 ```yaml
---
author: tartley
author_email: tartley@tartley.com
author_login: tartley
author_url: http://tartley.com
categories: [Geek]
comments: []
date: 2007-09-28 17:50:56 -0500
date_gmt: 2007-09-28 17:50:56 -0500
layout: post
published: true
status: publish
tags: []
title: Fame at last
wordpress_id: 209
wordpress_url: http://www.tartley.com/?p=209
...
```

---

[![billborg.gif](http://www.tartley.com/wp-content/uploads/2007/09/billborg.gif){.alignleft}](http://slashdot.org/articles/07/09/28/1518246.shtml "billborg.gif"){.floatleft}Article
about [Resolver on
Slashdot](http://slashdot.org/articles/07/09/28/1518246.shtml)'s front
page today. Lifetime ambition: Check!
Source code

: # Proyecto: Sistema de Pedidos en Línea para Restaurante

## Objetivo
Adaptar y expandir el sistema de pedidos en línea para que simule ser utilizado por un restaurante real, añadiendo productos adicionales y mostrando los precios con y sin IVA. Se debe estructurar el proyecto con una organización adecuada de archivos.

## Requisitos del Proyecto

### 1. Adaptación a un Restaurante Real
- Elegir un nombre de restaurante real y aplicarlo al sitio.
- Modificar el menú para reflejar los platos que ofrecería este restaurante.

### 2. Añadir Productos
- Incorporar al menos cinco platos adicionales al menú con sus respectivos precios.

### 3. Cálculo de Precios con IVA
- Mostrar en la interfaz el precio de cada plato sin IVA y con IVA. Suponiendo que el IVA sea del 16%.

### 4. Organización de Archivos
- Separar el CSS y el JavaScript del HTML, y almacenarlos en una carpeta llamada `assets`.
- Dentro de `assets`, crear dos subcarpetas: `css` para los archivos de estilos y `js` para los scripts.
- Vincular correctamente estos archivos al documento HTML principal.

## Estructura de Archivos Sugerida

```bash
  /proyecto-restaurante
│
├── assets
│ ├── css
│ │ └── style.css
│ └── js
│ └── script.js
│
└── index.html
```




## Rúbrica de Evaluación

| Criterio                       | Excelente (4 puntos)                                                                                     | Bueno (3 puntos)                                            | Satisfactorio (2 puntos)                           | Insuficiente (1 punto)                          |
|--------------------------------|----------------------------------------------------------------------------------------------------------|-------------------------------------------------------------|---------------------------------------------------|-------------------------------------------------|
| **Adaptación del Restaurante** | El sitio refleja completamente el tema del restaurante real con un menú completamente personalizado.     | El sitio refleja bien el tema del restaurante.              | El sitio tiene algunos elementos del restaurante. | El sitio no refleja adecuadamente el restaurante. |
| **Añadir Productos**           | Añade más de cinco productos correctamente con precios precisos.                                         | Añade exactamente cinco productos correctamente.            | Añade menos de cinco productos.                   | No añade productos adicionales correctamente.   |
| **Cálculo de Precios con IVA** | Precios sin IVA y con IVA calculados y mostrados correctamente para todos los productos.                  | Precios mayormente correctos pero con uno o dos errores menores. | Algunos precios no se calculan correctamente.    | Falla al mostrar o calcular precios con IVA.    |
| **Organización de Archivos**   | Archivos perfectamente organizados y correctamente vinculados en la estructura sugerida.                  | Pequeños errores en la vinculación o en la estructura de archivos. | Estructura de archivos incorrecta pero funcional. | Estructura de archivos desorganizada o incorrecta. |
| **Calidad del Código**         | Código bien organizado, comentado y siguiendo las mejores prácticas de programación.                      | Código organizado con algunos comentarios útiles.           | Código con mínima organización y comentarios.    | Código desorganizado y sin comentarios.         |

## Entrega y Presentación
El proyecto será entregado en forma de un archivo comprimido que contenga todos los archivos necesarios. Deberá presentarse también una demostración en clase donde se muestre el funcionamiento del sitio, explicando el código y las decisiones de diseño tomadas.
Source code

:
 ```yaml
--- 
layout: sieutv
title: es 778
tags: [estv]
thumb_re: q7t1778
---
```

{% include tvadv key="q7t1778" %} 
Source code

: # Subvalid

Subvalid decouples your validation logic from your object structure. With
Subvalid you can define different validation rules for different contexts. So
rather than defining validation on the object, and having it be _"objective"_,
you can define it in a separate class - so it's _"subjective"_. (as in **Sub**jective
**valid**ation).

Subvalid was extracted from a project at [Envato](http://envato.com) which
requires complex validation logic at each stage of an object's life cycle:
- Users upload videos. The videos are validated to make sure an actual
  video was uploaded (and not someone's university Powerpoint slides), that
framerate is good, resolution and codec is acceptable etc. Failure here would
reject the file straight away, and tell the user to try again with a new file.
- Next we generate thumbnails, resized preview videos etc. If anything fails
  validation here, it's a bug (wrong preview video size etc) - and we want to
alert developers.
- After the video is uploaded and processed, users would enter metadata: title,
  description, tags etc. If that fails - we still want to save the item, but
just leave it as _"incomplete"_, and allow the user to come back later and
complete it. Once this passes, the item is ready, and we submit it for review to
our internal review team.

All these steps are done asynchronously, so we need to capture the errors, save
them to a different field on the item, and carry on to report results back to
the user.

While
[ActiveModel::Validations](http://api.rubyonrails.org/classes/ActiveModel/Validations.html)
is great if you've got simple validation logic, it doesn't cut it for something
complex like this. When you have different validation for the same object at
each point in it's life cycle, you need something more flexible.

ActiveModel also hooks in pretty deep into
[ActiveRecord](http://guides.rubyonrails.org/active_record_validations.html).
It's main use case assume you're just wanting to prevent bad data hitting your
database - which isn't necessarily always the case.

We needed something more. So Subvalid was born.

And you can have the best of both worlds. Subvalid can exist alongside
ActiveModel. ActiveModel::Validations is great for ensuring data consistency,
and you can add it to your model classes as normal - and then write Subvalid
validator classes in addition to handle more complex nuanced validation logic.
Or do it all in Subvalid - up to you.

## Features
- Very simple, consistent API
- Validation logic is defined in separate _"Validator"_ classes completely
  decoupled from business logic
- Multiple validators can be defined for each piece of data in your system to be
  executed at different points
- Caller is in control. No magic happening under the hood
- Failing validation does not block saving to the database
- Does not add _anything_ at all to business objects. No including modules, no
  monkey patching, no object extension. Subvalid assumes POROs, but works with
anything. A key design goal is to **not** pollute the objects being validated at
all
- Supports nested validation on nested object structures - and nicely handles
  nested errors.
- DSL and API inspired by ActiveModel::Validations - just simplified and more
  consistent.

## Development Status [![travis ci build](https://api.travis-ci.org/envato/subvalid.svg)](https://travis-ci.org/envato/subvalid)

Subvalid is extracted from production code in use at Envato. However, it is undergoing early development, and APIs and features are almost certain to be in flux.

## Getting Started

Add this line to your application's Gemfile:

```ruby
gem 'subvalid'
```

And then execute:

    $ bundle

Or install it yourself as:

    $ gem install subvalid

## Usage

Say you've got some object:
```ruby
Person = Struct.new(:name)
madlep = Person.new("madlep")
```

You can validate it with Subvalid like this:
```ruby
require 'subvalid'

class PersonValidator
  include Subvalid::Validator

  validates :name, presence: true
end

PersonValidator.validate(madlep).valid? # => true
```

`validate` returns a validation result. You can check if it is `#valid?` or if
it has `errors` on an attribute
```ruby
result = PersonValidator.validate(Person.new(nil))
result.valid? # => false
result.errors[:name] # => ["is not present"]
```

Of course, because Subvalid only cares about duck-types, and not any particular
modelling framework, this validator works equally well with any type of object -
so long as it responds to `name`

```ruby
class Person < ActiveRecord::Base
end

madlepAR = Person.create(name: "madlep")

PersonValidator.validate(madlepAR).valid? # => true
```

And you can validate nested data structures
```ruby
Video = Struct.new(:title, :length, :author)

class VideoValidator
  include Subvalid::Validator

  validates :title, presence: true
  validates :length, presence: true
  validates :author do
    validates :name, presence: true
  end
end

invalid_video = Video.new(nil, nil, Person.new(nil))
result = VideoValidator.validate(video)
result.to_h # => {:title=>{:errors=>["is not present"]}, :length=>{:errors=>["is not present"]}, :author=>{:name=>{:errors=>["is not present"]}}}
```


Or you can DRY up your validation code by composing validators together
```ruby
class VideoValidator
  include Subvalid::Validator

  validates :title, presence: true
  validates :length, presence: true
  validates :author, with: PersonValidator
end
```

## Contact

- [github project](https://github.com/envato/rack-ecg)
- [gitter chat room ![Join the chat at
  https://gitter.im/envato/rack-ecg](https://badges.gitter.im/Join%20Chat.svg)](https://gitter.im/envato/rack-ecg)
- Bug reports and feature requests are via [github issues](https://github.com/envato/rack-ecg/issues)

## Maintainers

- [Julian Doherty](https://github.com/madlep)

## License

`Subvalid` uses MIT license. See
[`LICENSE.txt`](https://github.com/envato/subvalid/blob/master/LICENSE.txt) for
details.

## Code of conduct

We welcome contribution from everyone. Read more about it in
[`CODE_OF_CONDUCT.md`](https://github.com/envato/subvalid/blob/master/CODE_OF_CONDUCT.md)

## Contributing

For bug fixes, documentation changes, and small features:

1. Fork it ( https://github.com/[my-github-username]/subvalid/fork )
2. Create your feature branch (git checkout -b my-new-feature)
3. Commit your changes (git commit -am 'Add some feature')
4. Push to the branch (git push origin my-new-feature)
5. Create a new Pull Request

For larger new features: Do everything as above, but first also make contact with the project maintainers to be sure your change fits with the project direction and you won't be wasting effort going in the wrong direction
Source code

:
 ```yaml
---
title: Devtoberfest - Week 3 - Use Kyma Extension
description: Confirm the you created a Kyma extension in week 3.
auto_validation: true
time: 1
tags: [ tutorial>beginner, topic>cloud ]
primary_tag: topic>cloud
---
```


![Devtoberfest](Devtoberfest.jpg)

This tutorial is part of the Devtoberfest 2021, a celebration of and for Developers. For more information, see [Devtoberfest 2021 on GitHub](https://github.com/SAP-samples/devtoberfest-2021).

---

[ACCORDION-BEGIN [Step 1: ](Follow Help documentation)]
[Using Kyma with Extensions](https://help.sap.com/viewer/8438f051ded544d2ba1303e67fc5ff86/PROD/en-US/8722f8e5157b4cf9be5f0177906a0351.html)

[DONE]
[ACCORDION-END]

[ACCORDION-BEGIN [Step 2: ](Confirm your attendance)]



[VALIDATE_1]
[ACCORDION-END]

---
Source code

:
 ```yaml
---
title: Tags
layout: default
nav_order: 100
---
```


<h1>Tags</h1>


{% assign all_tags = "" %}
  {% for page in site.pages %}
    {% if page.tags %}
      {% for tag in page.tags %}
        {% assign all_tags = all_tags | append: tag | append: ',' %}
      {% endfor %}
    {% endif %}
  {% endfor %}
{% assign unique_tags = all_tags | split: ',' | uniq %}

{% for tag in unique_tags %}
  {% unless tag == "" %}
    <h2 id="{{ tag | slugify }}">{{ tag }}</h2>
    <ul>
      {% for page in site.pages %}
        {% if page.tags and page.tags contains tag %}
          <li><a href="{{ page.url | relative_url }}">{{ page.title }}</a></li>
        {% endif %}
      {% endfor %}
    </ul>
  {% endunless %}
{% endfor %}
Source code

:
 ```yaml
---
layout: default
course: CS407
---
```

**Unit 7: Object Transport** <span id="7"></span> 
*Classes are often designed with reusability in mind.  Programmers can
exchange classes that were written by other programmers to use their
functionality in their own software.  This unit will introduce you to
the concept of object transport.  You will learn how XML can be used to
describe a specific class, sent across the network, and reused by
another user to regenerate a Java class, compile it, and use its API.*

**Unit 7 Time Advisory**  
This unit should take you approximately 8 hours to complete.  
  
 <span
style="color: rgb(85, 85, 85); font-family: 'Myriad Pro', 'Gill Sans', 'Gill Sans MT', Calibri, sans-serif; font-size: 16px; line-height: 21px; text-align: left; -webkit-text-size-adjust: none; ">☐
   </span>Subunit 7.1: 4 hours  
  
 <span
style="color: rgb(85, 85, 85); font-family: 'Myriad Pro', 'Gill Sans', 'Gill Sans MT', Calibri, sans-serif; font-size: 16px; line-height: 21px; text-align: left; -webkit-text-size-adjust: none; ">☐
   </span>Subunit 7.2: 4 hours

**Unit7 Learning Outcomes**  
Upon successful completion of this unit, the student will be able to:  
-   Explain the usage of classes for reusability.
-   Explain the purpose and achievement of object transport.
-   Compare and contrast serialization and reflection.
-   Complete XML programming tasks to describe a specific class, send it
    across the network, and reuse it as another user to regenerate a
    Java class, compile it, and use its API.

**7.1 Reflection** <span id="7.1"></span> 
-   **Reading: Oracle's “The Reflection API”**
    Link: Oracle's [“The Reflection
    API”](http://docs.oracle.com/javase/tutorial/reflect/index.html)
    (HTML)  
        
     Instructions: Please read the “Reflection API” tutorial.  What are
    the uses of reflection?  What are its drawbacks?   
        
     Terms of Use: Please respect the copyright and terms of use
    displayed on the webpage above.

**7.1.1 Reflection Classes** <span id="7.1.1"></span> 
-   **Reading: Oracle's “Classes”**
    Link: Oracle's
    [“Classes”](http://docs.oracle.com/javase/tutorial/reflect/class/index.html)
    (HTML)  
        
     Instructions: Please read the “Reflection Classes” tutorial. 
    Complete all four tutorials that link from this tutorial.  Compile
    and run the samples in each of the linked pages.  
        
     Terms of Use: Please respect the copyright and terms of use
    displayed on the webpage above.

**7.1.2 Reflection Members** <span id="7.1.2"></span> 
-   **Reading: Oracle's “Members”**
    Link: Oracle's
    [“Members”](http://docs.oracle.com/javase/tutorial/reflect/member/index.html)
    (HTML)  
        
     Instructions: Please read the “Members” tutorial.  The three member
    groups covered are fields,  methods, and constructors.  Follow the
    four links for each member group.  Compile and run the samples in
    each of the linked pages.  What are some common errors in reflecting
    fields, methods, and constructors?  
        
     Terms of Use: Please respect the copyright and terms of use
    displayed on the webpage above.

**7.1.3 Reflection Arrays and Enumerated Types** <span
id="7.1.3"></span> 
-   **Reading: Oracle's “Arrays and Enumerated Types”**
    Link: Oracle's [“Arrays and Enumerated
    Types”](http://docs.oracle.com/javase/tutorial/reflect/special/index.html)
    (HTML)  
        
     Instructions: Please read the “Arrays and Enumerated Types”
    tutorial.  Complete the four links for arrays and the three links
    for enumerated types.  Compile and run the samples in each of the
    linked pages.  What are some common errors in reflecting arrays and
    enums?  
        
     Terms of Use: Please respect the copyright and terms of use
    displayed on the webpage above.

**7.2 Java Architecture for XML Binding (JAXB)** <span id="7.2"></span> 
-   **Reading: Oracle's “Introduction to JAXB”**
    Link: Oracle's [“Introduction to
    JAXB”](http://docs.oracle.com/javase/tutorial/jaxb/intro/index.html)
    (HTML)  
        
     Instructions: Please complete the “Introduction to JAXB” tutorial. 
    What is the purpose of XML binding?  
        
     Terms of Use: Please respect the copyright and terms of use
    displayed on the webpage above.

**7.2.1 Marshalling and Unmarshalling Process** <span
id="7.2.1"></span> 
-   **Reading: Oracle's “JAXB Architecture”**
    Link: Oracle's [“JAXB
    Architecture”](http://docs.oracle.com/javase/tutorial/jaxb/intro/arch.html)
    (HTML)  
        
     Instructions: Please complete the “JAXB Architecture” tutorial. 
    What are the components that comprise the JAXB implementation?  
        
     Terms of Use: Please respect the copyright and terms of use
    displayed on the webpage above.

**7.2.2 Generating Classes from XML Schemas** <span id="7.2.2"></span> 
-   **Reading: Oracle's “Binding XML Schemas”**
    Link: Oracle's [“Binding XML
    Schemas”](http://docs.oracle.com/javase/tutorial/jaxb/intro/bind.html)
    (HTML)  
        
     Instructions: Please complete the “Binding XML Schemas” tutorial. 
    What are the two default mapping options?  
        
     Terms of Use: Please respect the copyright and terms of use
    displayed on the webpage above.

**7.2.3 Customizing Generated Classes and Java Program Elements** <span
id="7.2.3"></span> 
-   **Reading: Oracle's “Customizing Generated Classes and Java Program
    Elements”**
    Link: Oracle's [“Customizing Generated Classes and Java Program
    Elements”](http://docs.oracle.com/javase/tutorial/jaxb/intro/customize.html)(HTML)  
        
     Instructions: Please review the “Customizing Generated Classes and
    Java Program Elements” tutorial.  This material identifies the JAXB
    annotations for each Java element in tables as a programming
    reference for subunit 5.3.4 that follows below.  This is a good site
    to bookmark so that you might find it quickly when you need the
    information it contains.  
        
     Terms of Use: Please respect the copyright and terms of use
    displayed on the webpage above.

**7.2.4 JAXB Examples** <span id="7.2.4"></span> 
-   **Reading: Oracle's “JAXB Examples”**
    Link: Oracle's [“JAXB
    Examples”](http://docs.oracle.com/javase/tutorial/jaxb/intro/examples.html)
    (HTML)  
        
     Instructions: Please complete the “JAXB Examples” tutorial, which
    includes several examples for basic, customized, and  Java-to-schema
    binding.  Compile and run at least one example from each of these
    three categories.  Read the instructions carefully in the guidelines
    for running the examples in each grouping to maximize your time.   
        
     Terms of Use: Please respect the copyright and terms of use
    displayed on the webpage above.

Work task
Find "specific" in the preceding records. Copy each line that holds it.

Task response
describe a specific class, sent across the network, and reused by
-   Complete XML programming tasks to describe a specific class, send it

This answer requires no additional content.